“He never showed up. I never have seen him since. I waited that evening—God, Joy, I hope you don’t know what it is to wait like that for a man who doesn’t come—when you’ve been waiting for days for that evening—and then he doesn’t come—even when it gets too late, hoping——And then the waiting afterwards—to hear some explanation—some reason—watching the mail, jumping at the phone—oh, I can’t go over it all again!”

“Perhaps he sailed for France,” Joy said.

“I thought of that, of course. But he had told me that another thing that made him so sick was being stuck permanently on this side as far as he could see. I thought too, he might have been transferred to another camp. But whatever happened, to go off without a word—without a word, for two years——When I thought it over long enough, though, I understood. I was nothing but an incident in his life—and with soldiers in war times, incidents flared up and then passed off in double quick order. Something had happened so that it wasn’t convenient for him to come around any more—probably he got a new interest—and why should he bother to let me know? First place, there probably wasn’t any excuse—just a bare statement of fact——Second place, I was nothing but a cabaret singer—why should he go out of his way to observe any of the fine hairs of convention for me? And so on!” Jerry’s teeth clicked.

“Oh, Jerry, I know there’s something more to this. I know there must be some awfully good excuse.”

Jerry shrugged her shoulders almost out of the purple kimono. “I thought so at first. It took me quite a while to see that after all, it was a pretty simple case. When I finally came to my senses, the first thing I did was to knock the ‘Idylls of the King’ about the room a bit. Then the very next day in at Charlette’s I keeled over while shooting my mouth off at a cutter, and though I didn’t actually go out, a lot of little black specks swam around and everything looked worse than it might have if I’d fainted in a clean break. I didn’t need any pill-fiend to tell me it was overwork—the effect of years—I knew it myself, had known it for aforesaid years. I had to quit Charlette’s, but I kept the stock. The dividends from that make my only steady income, now, and as you’ve noticed, I can’t keep to it.

“Somehow, that day when I came to and kicked the ‘Idylls of the King’ about, something had snapped. I guess you can call it my sure intent. I didn’t want to go on at Charlette’s.

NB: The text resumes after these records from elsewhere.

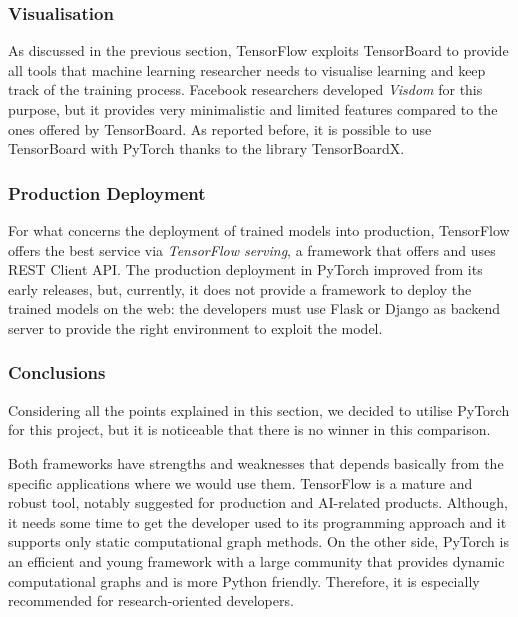 \subsubsection{Visualisation}

As discussed in the previous section, TensorFlow exploits TensorBoard to provide all tools that machine learning researcher needs to visualise learning and keep track of the training process. Facebook researchers developed \textit{Visdom} for this purpose, but it provides very minimalistic and limited features compared to the ones offered by TensorBoard. As reported before, it is possible to use TensorBoard with PyTorch thanks to the library TensorBoardX.

\subsubsection{Production Deployment}

For what concerns the deployment of trained models into production, TensorFlow offers the best service via \textit{TensorFlow serving}, a framework that offers and uses REST Client API.
The production deployment in PyTorch improved from its early releases, but, currently, it does not provide a framework to deploy the trained models on the web: the developers must use Flask or Django as backend server to provide the right environment to exploit the model.

\subsubsection{Conclusions}

Considering all the points explained in this section, we decided to utilise PyTorch for this project, but it is noticeable that there is no winner in this comparison.

Both frameworks have strengths and weaknesses that depends basically from the specific applications where we would use them.
TensorFlow is a mature and robust tool, notably suggested for production and AI-related products. Although, it needs some time to get the developer used to its programming approach and it supports only static computational graph methods. On the other side, PyTorch is an efficient and young framework with a large community that provides dynamic computational graphs and is more Python friendly. Therefore, it is especially recommended for research-oriented developers. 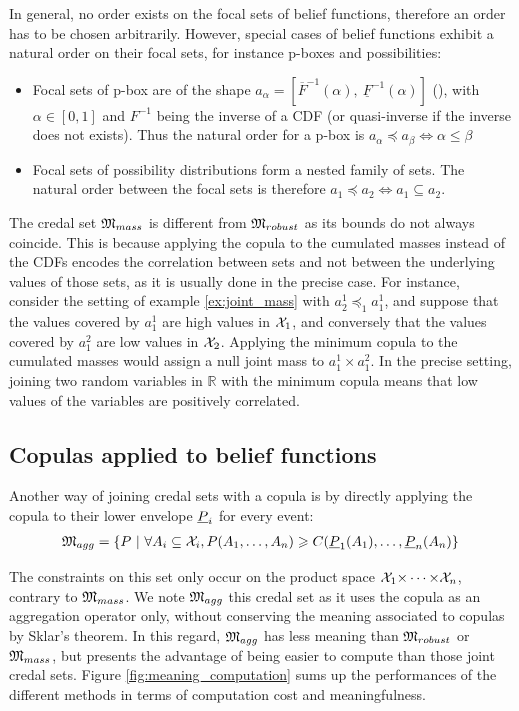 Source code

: In general, no order exists on the focal sets of belief functions, therefore an order has to be chosen arbitrarily. However, special cases of belief functions exhibit a natural order on their focal sets, for instance p-boxes and possibilities:
\begin{itemize}
    \item Focal sets of p-box are of the shape $a_\alpha = [\overline{F}^{-1}(\alpha),~\underline{F}^{-1}(\alpha)]$ (\cite{destercke_unifying_2008}), with $\alpha\in [0,1]$ and $F^{-1}$ being the inverse of a CDF (or quasi-inverse if the inverse does not exists). Thus the natural order for a p-box is $a_\alpha\preceq a_\beta \Leftrightarrow \alpha\leqslant\beta$
    \item Focal sets of possibility distributions form a nested family of sets. The natural order between the focal sets is therefore $a_1\preceq a_2 \Leftrightarrow a_1 \subseteq a_2$.
\end{itemize}

The credal set ${\mathfrak{M}}_{mass}$ is different from ${\mathfrak{M}}_{robust}$ as its bounds do not always coincide. This is because applying the copula to the cumulated masses instead of the CDFs encodes the correlation between sets and not between the underlying values of those sets, as it is usually done in the precise case. For instance, consider the setting of example \ref{ex:joint_mass} with $a_2^1\preceq_1a_1^1$, and suppose that the values covered by $a^1_1$ are high values in ${\mathcal{X}}_1$, and conversely that the values covered by $a^2_1$ are low values in ${\mathcal{X}}_2$. Applying the minimum copula to the cumulated masses would assign a null joint mass to $a_1^1\times a_1^2$. In the precise setting, joining two random variables in $\mathbb{R}$ with the minimum copula means that low values of the variables are positively correlated.

\subsection{Copulas applied to belief functions}
Another way of joining credal sets with a copula is by directly applying the copula to their lower envelope ${\underline{P}}_i$ for every event:
\begin{eqnarray}\label{eq:copula_on_lower_proba}
    {\mathfrak{M}}_{agg} = \{P~|~\forall A_i\subseteq{\mathcal{X}}_i, P(A_1,\dots, A_n)\geqslant C({\underline{P}}_1(A_1), \dots, {\underline{P}}_n(A_n)\}
\end{eqnarray}

The constraints on this set only occur on the product space ${\mathcal{X}}_1{\times\dots\times} {\mathcal{X}}_n$, contrary to ${\mathfrak{M}}_{mass}$. We note ${\mathfrak{M}}_{agg}$ this credal set as it uses the copula as an aggregation operator only, without conserving the meaning associated to copulas by Sklar's theorem. In this regard, ${\mathfrak{M}}_{agg}$ has less meaning than ${\mathfrak{M}}_{robust}$ or ${\mathfrak{M}}_{mass}$, but presents the advantage of being easier to compute than those joint credal sets. Figure \ref{fig:meaning_computation} sums up the performances of the different methods in terms of computation cost and meaningfulness.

I didn’t want to work anywhere. I’d worked all my life, I’d never had a speaking acquaintance with much of anything but work and filth, and I felt it was time to give a farewell bow to each. My sure intent beat it then and there—and the only thing it left me was just as sure an intent to get as good a time as possible out of the rest of my life before I got so old that I’d have to put the snaffle on everything.

“Still, it was war times, and if you can go back into the Dark Ages of a year ago, you can remember everybody wanted to do something for somebody else then. I signed up with the Y—but not to go across. My physical examination wouldn’t admit of that; so I signed up for duty over here.

‘I went and said good-bye to Pa, and he gave me a few tips I didn’t need about not singing DeBussy to the doughboys. Then I went on my little See-America-First expedition. It was more fun than I’d ever had, and the Y people I was thrown with taught me a lot. Some of them were wonders, others were such frosts that you wondered how even the hall could stand it, let alone the audience in the hall. I put it over, as my songs were snappy and my work had cabaret pep; by the same token I let myself in for a lot of criticism, but since the criticism never came from the soldiers, I didn’t care and I wouldn’t change my methods.

“You’ve probably heard me cartooned as an international character; anyway, that’s what I’m called. This touring of the camps was what started me. I had more freedom with the men than I would have if I’d been in France, and the college-boy type was what looked good to me. The reason I liked them both then and now—it’s truer now than it ever was—is that they had just as sure an intent as I for having as good a time as possible while they lasted, and I liked their ways of going about it. They liked me, too, because I was easy to be with and they could feel just as free as if they were among themselves.

“I suppose that’s the keynote of my relations with men; they can act just as if they were among themselves. I smoke with them, drink more than they do and hold it better; I tell ’em stories and sing ’em songs; they can be as free as possible, and yet with the added pep in the thought that after all, I am a girl.